▸ Instructions for the task
Filter the data below, keeping only lines that contain "koden".
Record excerpts section start
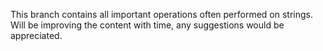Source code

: This branch contains all important operations often performed on strings.
Will be improving the content with time, any suggestions would be appreciated.

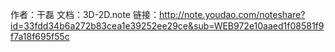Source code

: 作者：干磊
文档：3D-2D.note
链接：http://note.youdao.com/noteshare?id=33fdd34b6a272b83cea1e39252ee29ce&sub=WEB972e10aaed1f08581f9f7a18f695f55c

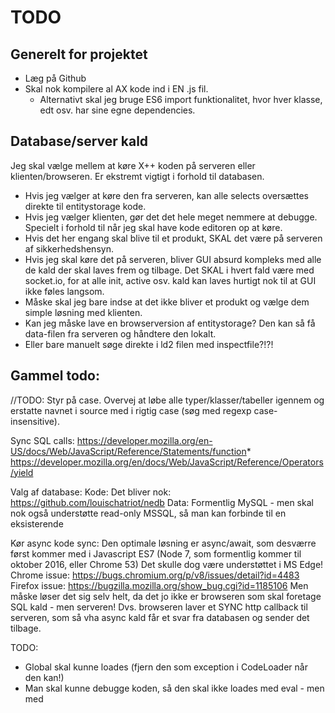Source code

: ﻿
# TODO

## Generelt for projektet
  - Læg på Github
  - Skal nok kompilere al AX kode ind i EN .js fil.
    - Alternativt skal jeg bruge ES6 import funktionalitet, hvor hver klasse, edt osv. har sine egne dependencies.


## Database/server kald
Jeg skal vælge mellem at køre X++ koden på serveren eller klienten/browseren. Er ekstremt vigtigt i forhold til databasen. 
  - Hvis jeg vælger at køre den fra serveren, kan alle selects oversættes direkte til entitystorage kode. 
  - Hvis jeg vælger klienten, gør det det hele meget nemmere at debugge. Specielt i forhold til når jeg skal have kode editoren op at køre.
  - Hvis det her engang skal blive til et produkt, SKAL det være på serveren af sikkerhedshensyn.
  - Hvis jeg skal køre det på serveren, bliver GUI absurd kompleks med alle de kald der skal laves frem og tilbage. Det SKAL i hvert fald være med socket.io, for at alle init, active osv. kald kan laves hurtigt nok til at GUI ikke føles langsom.
  - Måske skal jeg bare indse at det ikke bliver et produkt og vælge dem simple løsning med klienten.
  - Kan jeg måske lave en browserversion af entitystorage? Den kan så få data-filen fra serveren og håndtere den lokalt.
  - Eller bare manuelt søge direkte i ld2 filen med inspectfile?!?!



## Gammel todo:
//TODO: Styr på case. Overvej at løbe alle typer/klasser/tabeller igennem og erstatte navnet i source med i rigtig case (søg med regexp case-insensitive).

Sync SQL calls:
https://developer.mozilla.org/en-US/docs/Web/JavaScript/Reference/Statements/function*
https://developer.mozilla.org/en/docs/Web/JavaScript/Reference/Operators/yield

Valg af database:
Kode: Det bliver nok: https://github.com/louischatriot/nedb
Data: Formentlig MySQL - men skal nok også understøtte read-only MSSQL, så man kan forbinde til en eksisterende

Kør async kode sync:
Den optimale løsning er async/await, som desværre først kommer med i Javascript ES7 (Node 7, som formentlig kommer til oktober 2016, eller Chrome 53)
Det skulle dog være understøttet i MS Edge!
Chrome issue: https://bugs.chromium.org/p/v8/issues/detail?id=4483
Firefox issue: https://bugzilla.mozilla.org/show_bug.cgi?id=1185106
Men måske løser det sig selv helt, da det jo ikke er browseren som skal foretage SQL kald - men serveren! Dvs. browseren laver et SYNC http callback til serveren,
som så vha async kald får et svar fra databasen og sender det tilbage.




TODO:
- Global skal kunne loades (fjern den som exception i CodeLoader når den kan!)
- Man skal kunne debugge koden, så den skal ikke loades med eval - men med <script>
- if(!tabelbuffer) vil ikke fungere is javascript. Skal oversættes til if(!tabelbuffer._hasValues())
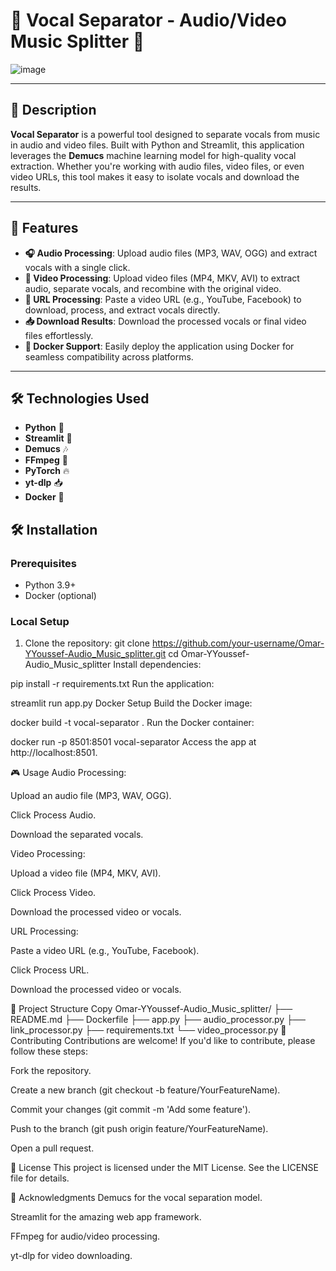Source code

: # 🎵 Vocal Separator - Audio/Video Music Splitter 🎵

![image](https://github.com/user-attachments/assets/2b6bd6c4-5e40-4640-bb82-07dea4125868)


---

## 📝 **Description**

**Vocal Separator** is a powerful tool designed to separate vocals from music in audio and video files. Built with Python and Streamlit, this application leverages the **Demucs** machine learning model for high-quality vocal extraction. Whether you're working with audio files, video files, or even video URLs, this tool makes it easy to isolate vocals and download the results.

---

## 🚀 **Features**

- **🎧 Audio Processing**: Upload audio files (MP3, WAV, OGG) and extract vocals with a single click.
- **🎥 Video Processing**: Upload video files (MP4, MKV, AVI) to extract audio, separate vocals, and recombine with the original video.
- **🔗 URL Processing**: Paste a video URL (e.g., YouTube, Facebook) to download, process, and extract vocals directly.
- **📥 Download Results**: Download the processed vocals or final video files effortlessly.
- **🐳 Docker Support**: Easily deploy the application using Docker for seamless compatibility across platforms.

---

## 🛠️ **Technologies Used**

- **Python** 🐍
- **Streamlit** 🎈
- **Demucs** 🎶
- **FFmpeg** 🎥
- **PyTorch** 🔥
- **yt-dlp** 📥
- **Docker** 🐳



## 🛠️ **Installation**

### **Prerequisites**
- Python 3.9+
- Docker (optional)

### **Local Setup**
1. Clone the repository:
   git clone https://github.com/your-username/Omar-YYoussef-Audio_Music_splitter.git
   cd Omar-YYoussef-Audio_Music_splitter
Install dependencies:

pip install -r requirements.txt
Run the application:


streamlit run app.py
Docker Setup
Build the Docker image:


docker build -t vocal-separator .
Run the Docker container:


docker run -p 8501:8501 vocal-separator
Access the app at http://localhost:8501.

🎮 Usage
Audio Processing:

Upload an audio file (MP3, WAV, OGG).

Click Process Audio.

Download the separated vocals.

Video Processing:

Upload a video file (MP4, MKV, AVI).

Click Process Video.

Download the processed video or vocals.

URL Processing:

Paste a video URL (e.g., YouTube, Facebook).

Click Process URL.

Download the processed video or vocals.

📂 Project Structure
Copy
Omar-YYoussef-Audio_Music_splitter/
├── README.md
├── Dockerfile
├── app.py
├── audio_processor.py
├── link_processor.py
├── requirements.txt
└── video_processor.py
🤝 Contributing
Contributions are welcome! If you'd like to contribute, please follow these steps:

Fork the repository.

Create a new branch (git checkout -b feature/YourFeatureName).

Commit your changes (git commit -m 'Add some feature').

Push to the branch (git push origin feature/YourFeatureName).

Open a pull request.

📜 License
This project is licensed under the MIT License. See the LICENSE file for details.


🙏 Acknowledgments
Demucs for the vocal separation model.

Streamlit for the amazing web app framework.

FFmpeg for audio/video processing.

yt-dlp for video downloading.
Record excerpts section end
▸ Exercise output
Jeg skal vælge mellem at køre X++ koden på serveren eller klienten/browseren. Er ekstremt vigtigt i forhold til databasen. 
- Man skal kunne debugge koden, så den skal ikke loades med eval - men med <script>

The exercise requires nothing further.